As predicted, the degree to which participants' choices relied on episodic versus incremental learning differed as a function of the experimental block manipulation. A direct comparison of choices in each of the two conditions revealed that participants were significantly more likely to base their choices on memory for distinct object value experiences in the proepisodic block as compared with the antiepisodic block (β = 0.50, p = .03; Figure 4B). Conversely, in the antiepisodic block, participants were more likely to use incrementally learned deck values to guide their choices (β = −0.013, 95% CI = [−0.03, 0], p = .05; Figure 4B), as measured by a more shallow learning curve in the proepisodic block as compared with the antiepisodic block. Thus, when choices can be driven by either episodic or incremental learning, familiar contexts enhance the likelihood that people's choices will be guided by episodically rather than incrementally learned value. Importantly, familiarity was manipulated in a contextual feature, which was incidental to the primary card game; and thus, these results unambiguously support a general state mechanism over a selective attention mechanism.

## GENERAL DISCUSSION

With multiple distinct learning and memory systems at its disposal (Poldrack et al., 2001; Squire & Zola, 1996; Knowlton et al., 1994; McDonald & White, 1993), the human brain has the capacity to represent past experiences in several ways, from extracting regularities across similar experiences and distilling decontextualized values to storing rich idiosyncratic details of individual events. Far from redundant, these different types of memory representations have the potential to drive behavior in different directions, raising crucial questions about how and when different memory systems guide choices. Here, we devised a new approach to estimate the independent influence of episodic memories from incremental learning on people's choices. Designing a task in which both sources of value learning could adaptively guide behavior allowed us to also identify a factor that arbitrates between the use of these different types of memory—recent mnemonic processing. Specifically, people were more likely to use episodic memories on the trials following retrieval of an episodic memory, even when the recently retrieved memory had no bearing on the task at hand.

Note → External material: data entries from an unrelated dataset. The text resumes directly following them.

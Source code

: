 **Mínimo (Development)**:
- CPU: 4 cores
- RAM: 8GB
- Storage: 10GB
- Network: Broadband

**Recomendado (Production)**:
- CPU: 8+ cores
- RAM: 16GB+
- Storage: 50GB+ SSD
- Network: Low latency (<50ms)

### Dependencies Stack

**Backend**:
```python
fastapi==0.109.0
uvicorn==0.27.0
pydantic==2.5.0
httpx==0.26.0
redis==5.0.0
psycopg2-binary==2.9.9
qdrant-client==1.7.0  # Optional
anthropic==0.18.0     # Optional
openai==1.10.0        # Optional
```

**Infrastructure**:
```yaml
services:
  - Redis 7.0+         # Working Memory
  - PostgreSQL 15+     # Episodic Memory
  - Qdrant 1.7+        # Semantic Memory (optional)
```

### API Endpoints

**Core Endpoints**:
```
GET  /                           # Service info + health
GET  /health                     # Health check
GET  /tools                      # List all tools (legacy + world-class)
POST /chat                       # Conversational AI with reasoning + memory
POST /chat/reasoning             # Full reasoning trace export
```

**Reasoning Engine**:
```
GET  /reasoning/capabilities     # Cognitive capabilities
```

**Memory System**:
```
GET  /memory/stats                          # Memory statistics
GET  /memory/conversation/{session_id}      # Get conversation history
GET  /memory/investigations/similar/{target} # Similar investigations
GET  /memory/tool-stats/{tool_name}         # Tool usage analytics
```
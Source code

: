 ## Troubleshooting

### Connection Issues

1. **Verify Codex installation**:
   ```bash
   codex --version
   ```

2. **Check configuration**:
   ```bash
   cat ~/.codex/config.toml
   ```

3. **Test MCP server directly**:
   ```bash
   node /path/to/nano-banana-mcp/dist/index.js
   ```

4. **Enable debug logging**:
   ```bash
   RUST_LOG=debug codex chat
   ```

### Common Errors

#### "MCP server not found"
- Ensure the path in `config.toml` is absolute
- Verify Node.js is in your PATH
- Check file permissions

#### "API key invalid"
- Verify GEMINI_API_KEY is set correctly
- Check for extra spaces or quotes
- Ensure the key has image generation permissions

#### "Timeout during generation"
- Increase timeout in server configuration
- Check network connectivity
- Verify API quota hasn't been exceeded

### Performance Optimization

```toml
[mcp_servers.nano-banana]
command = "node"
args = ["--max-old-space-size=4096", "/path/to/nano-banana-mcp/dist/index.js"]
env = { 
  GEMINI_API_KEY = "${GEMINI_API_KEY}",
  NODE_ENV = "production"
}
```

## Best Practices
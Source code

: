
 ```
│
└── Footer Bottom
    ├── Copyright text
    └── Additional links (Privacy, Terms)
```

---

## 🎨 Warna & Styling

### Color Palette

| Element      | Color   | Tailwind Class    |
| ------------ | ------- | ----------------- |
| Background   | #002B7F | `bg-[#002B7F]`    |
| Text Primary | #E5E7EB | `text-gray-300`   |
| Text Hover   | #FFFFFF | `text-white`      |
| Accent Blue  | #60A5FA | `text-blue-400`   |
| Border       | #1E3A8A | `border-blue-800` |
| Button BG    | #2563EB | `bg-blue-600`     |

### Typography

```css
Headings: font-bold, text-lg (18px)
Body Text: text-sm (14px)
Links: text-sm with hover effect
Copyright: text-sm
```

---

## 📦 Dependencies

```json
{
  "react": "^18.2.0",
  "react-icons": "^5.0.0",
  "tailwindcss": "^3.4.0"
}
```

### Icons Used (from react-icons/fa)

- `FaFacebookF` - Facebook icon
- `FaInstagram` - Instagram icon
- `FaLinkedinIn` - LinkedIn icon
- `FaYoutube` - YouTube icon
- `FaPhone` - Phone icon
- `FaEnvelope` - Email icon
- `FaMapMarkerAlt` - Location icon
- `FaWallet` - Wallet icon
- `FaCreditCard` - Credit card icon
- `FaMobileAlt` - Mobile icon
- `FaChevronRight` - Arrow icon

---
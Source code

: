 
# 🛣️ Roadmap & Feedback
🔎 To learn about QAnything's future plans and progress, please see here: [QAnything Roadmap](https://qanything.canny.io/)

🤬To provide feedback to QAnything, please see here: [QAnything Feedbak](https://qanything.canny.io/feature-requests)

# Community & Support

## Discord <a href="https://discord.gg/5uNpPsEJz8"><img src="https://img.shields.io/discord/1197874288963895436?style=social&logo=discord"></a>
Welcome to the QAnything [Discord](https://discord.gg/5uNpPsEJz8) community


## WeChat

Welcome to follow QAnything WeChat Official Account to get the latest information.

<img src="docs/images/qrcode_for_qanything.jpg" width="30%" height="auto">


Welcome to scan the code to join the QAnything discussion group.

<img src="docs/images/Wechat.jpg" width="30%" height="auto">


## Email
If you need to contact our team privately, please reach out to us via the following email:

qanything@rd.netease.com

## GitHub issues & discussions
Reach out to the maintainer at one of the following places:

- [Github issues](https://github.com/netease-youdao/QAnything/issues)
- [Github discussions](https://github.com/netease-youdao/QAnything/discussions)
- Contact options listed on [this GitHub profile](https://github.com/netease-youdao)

Our results suggest that the simple act of episodic retrieval primes our brains to retrieve other, ostensibly unrelated episodic memories within the ensuing seconds. The demonstration of this behavioral phenomenon confirms the predictions of cholinergic models of hippocampal function (Easton et al., 2012; Meeter et al., 2004; Hasselmo et al., 1996). According to these models, cholinergic modulation of the hippocampus establishes sustained biases, which shape hippocampal processing for seconds (Pabst et al., 2016; Hasselmo & Fehlau, 2001). Higher cholinergic levels, evoked by detecting novel contexts (Giovannini et al., 2001), are thought to bias the hippocampus toward forming distinctive memories by suppressing the reactivation of related associations. Conversely, lower cholinergic levels, evoked by recognizing familiar contexts, are thought to bias the hippocampus toward memory reactivation, such as the value associated with a particular object card. Thus, this framework predicts that use of episodic memories should be increased following familiarity or in the presence of familiar contexts. Consistent with this prediction, our prior research has demonstrated that recent recognition of familiar images improves people's ability to recall other associations (Patil & Duncan, 2018) and use memories to guide decisions (Duncan & Shohamy, 2016). Our prior research, however, was restricted to testing situations where only episodic memory cues are available to guide behavior. We, thus, provide an important extension here by demonstrating that these same contextual familiarity manipulations have the power to bias the competition between different types of memory in more realistic (and complex) situations where both memory systems vie for behavior control.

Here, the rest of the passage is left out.